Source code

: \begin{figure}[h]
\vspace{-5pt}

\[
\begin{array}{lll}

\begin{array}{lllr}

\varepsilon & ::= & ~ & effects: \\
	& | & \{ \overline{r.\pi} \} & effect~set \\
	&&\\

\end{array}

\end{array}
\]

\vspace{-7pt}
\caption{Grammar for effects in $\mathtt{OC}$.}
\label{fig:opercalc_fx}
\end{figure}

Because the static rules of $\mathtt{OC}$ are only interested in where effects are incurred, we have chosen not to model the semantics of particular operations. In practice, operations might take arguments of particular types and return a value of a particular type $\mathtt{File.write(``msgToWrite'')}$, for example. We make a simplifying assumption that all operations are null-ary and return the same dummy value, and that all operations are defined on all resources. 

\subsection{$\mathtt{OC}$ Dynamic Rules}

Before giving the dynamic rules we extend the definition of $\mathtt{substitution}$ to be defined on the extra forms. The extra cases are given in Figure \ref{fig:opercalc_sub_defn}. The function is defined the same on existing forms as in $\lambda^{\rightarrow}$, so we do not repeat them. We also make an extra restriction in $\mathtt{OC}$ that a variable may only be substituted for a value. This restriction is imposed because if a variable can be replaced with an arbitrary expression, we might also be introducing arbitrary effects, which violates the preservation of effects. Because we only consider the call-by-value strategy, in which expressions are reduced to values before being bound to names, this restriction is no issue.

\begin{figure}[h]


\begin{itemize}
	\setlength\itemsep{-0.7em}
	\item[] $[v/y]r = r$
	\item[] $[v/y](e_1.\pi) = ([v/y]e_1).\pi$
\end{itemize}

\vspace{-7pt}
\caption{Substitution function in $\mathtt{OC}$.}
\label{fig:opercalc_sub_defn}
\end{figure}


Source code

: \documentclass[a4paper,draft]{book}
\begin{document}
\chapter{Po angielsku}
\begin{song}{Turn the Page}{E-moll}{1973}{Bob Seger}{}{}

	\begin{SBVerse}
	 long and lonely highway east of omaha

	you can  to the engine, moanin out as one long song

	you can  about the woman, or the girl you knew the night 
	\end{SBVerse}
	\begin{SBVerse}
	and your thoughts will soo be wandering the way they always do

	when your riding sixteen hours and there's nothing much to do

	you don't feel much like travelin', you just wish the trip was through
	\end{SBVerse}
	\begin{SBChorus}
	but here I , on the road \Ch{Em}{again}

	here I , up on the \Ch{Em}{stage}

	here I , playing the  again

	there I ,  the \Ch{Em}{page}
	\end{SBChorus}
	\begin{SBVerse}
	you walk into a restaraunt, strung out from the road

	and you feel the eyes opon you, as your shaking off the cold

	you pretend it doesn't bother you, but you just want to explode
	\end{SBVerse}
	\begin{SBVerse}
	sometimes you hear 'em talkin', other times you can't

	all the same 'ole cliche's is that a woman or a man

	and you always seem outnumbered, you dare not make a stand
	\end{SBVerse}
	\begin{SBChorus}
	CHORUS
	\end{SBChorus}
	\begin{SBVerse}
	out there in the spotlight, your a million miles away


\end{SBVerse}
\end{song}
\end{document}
• • • • • • •
▸ **What you are asked to do**: Above are the records; copy each line from them that includes the string "much".

▸ **Written reply**:
	when your riding sixteen hours and there's nothing much to do
	you don't feel much like travelin', you just wish the trip was through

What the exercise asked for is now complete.